In short, I don't have a good answer as to how present the ability to read or write was among common sailors of the eighteenth century. Literacy rates are quite probably much higher than is commonly assumed, while illiteracy was still a common condition.

[1] Rodger, N.A.M., The Wooden World: An Anatomy of the Georgian Navy, New York: W.W. Norton, 1996, page 45.
[2] Rediker, Marcus, Between the Devil and the Deep Blue Sea: Merchant Seamen, Pirates and the Anglo-American Maritime World, 1700-1750, New York: Cambridge University Press, 1989, page 158.
[3] PROB 11/826/161, 11/821/148, 11/821/151, 11/820/386, 11/823/229.
[4] Rodger, Wooden World, page 45.
[5] Rediker, Between the Devil, page 158.
[6] Dye, Ira, 'Early American Merchant Seafarers,' The Proceedings of the American Philosophical Society, Volume 120, No. 5, October 15, 1976, page 340.
[7] Nagle, Jacob, The Nagle Journal: A Diary of the Life of Jacob Nagle, Sailor, from the Year 1775 to 1841, edited by John C. Dann, New York: Weidenfield & Nicolson, 1988, page 60.
[8] Thornton, Tamara Plakins, Handwriting in America: A Cultural History, New Haven: Yale University Press, 1996, page 5.
[9] Equiano, Olaudah, The Interesting Narrative and Other Writings, edited by Vincent Carretta, New York: Penguin, 2003, page 92.

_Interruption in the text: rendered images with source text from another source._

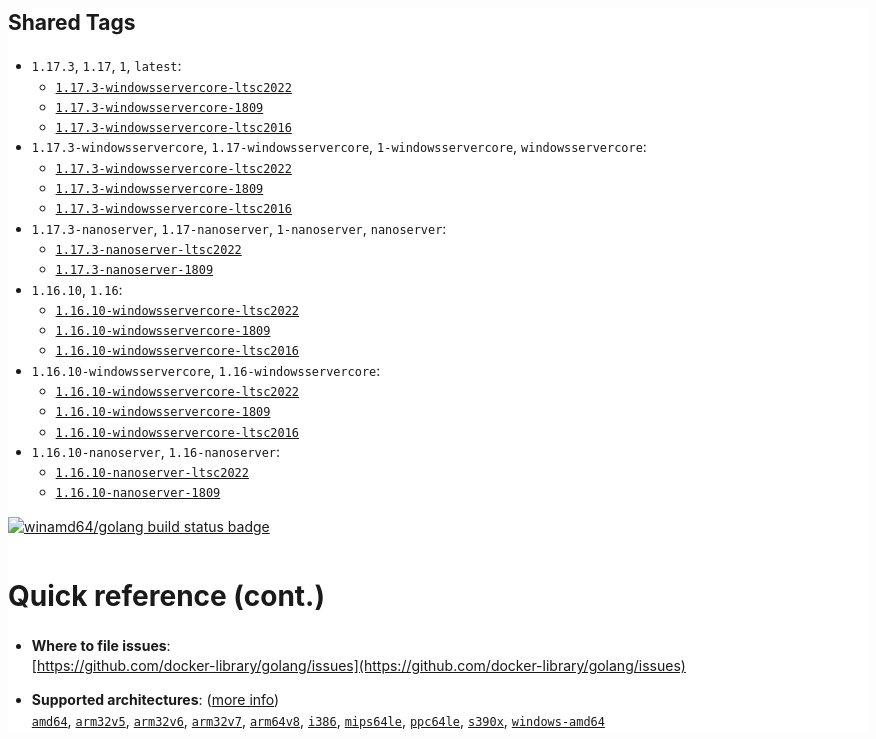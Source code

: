 ## Shared Tags

-	`1.17.3`, `1.17`, `1`, `latest`:
	-	[`1.17.3-windowsservercore-ltsc2022`](https://github.com/docker-library/golang/blob/d5ee0588aaa4a7be9bba3d1cb4b1abe0323b6442/1.17/windows/windowsservercore-ltsc2022/Dockerfile)
	-	[`1.17.3-windowsservercore-1809`](https://github.com/docker-library/golang/blob/d5ee0588aaa4a7be9bba3d1cb4b1abe0323b6442/1.17/windows/windowsservercore-1809/Dockerfile)
	-	[`1.17.3-windowsservercore-ltsc2016`](https://github.com/docker-library/golang/blob/d5ee0588aaa4a7be9bba3d1cb4b1abe0323b6442/1.17/windows/windowsservercore-ltsc2016/Dockerfile)
-	`1.17.3-windowsservercore`, `1.17-windowsservercore`, `1-windowsservercore`, `windowsservercore`:
	-	[`1.17.3-windowsservercore-ltsc2022`](https://github.com/docker-library/golang/blob/d5ee0588aaa4a7be9bba3d1cb4b1abe0323b6442/1.17/windows/windowsservercore-ltsc2022/Dockerfile)
	-	[`1.17.3-windowsservercore-1809`](https://github.com/docker-library/golang/blob/d5ee0588aaa4a7be9bba3d1cb4b1abe0323b6442/1.17/windows/windowsservercore-1809/Dockerfile)
	-	[`1.17.3-windowsservercore-ltsc2016`](https://github.com/docker-library/golang/blob/d5ee0588aaa4a7be9bba3d1cb4b1abe0323b6442/1.17/windows/windowsservercore-ltsc2016/Dockerfile)
-	`1.17.3-nanoserver`, `1.17-nanoserver`, `1-nanoserver`, `nanoserver`:
	-	[`1.17.3-nanoserver-ltsc2022`](https://github.com/docker-library/golang/blob/d5ee0588aaa4a7be9bba3d1cb4b1abe0323b6442/1.17/windows/nanoserver-ltsc2022/Dockerfile)
	-	[`1.17.3-nanoserver-1809`](https://github.com/docker-library/golang/blob/d5ee0588aaa4a7be9bba3d1cb4b1abe0323b6442/1.17/windows/nanoserver-1809/Dockerfile)
-	`1.16.10`, `1.16`:
	-	[`1.16.10-windowsservercore-ltsc2022`](https://github.com/docker-library/golang/blob/b93b23ce8d8e95075020cc4cedb01e3547560bc5/1.16/windows/windowsservercore-ltsc2022/Dockerfile)
	-	[`1.16.10-windowsservercore-1809`](https://github.com/docker-library/golang/blob/b93b23ce8d8e95075020cc4cedb01e3547560bc5/1.16/windows/windowsservercore-1809/Dockerfile)
	-	[`1.16.10-windowsservercore-ltsc2016`](https://github.com/docker-library/golang/blob/b93b23ce8d8e95075020cc4cedb01e3547560bc5/1.16/windows/windowsservercore-ltsc2016/Dockerfile)
-	`1.16.10-windowsservercore`, `1.16-windowsservercore`:
	-	[`1.16.10-windowsservercore-ltsc2022`](https://github.com/docker-library/golang/blob/b93b23ce8d8e95075020cc4cedb01e3547560bc5/1.16/windows/windowsservercore-ltsc2022/Dockerfile)
	-	[`1.16.10-windowsservercore-1809`](https://github.com/docker-library/golang/blob/b93b23ce8d8e95075020cc4cedb01e3547560bc5/1.16/windows/windowsservercore-1809/Dockerfile)
	-	[`1.16.10-windowsservercore-ltsc2016`](https://github.com/docker-library/golang/blob/b93b23ce8d8e95075020cc4cedb01e3547560bc5/1.16/windows/windowsservercore-ltsc2016/Dockerfile)
-	`1.16.10-nanoserver`, `1.16-nanoserver`:
	-	[`1.16.10-nanoserver-ltsc2022`](https://github.com/docker-library/golang/blob/b93b23ce8d8e95075020cc4cedb01e3547560bc5/1.16/windows/nanoserver-ltsc2022/Dockerfile)
	-	[`1.16.10-nanoserver-1809`](https://github.com/docker-library/golang/blob/b93b23ce8d8e95075020cc4cedb01e3547560bc5/1.16/windows/nanoserver-1809/Dockerfile)

[![winamd64/golang build status badge](https://img.shields.io/jenkins/s/https/doi-janky.infosiftr.net/job/multiarch/job/windows-amd64/job/golang.svg?label=winamd64/golang%20%20build%20job)](https://doi-janky.infosiftr.net/job/multiarch/job/windows-amd64/job/golang/)

# Quick reference (cont.)

-	**Where to file issues**:  
	[https://github.com/docker-library/golang/issues](https://github.com/docker-library/golang/issues)

-	**Supported architectures**: ([more info](https://github.com/docker-library/official-images#architectures-other-than-amd64))  
	[`amd64`](https://hub.docker.com/r/amd64/golang/), [`arm32v5`](https://hub.docker.com/r/arm32v5/golang/), [`arm32v6`](https://hub.docker.com/r/arm32v6/golang/), [`arm32v7`](https://hub.docker.com/r/arm32v7/golang/), [`arm64v8`](https://hub.docker.com/r/arm64v8/golang/), [`i386`](https://hub.docker.com/r/i386/golang/), [`mips64le`](https://hub.docker.com/r/mips64le/golang/), [`ppc64le`](https://hub.docker.com/r/ppc64le/golang/), [`s390x`](https://hub.docker.com/r/s390x/golang/), [`windows-amd64`](https://hub.docker.com/r/winamd64/golang/)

[10] Equiano, Interesting Narrative, pages 122-123.
[11] Slade (Lacy), Mary, The History of the Female Shipwright, London: M. Lewis, 1773. in The Lady Tars: The Autobiographies of Hannah Snell, Mary Lacy and Mary Anne Talbot, Tucson, Arizona: Fireship Press, 2008, pages 72-73.
[12] Nicol, John, The Life and Adventures of John Nicol, Mariner, edited by Tim Flannery, New York: Atlantic Monthly Press, 1997; Snell, Hannah, The Female Soldier; Or, The Surprising Life and Adventures of  Hannah Snell, London: R. Walker, 1750, in The Lady Tars: The Autobiographies of Hannah Snell, Mary Lacy and Mary Anne Talbot, Tucson, Arizona: Fireship Press, 2008.

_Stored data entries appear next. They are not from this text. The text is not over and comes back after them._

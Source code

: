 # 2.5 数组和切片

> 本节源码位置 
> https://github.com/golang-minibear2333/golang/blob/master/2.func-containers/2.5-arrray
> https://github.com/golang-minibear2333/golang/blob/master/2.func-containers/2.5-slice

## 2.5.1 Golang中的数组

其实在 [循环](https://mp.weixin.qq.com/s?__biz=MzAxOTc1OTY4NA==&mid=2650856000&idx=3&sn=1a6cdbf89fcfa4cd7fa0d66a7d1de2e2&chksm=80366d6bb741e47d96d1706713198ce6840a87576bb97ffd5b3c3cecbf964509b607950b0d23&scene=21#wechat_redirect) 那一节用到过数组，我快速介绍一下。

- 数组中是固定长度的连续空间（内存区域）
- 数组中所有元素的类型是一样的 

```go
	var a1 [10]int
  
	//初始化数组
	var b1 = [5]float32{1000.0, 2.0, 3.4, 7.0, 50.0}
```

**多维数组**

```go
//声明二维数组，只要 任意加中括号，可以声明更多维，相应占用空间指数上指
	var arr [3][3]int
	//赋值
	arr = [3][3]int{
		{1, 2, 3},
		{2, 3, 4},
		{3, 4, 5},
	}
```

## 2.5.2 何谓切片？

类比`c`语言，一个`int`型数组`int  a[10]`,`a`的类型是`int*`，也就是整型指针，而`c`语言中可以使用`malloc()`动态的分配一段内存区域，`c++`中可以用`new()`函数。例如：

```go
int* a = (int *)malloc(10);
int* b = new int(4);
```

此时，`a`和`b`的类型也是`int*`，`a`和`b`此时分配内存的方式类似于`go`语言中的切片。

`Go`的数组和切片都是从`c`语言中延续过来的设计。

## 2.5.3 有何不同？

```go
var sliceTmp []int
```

  1. Working with cheaply published chapbooks, authors have attempted to get a feel for the number of people who could read in the UK throughout the 18th century. One source had found 200,000 of these books were being published each year in Scotland alone in 1775.

  2. A very interesting read, as always. I look forward to investigating some of these forces further myself.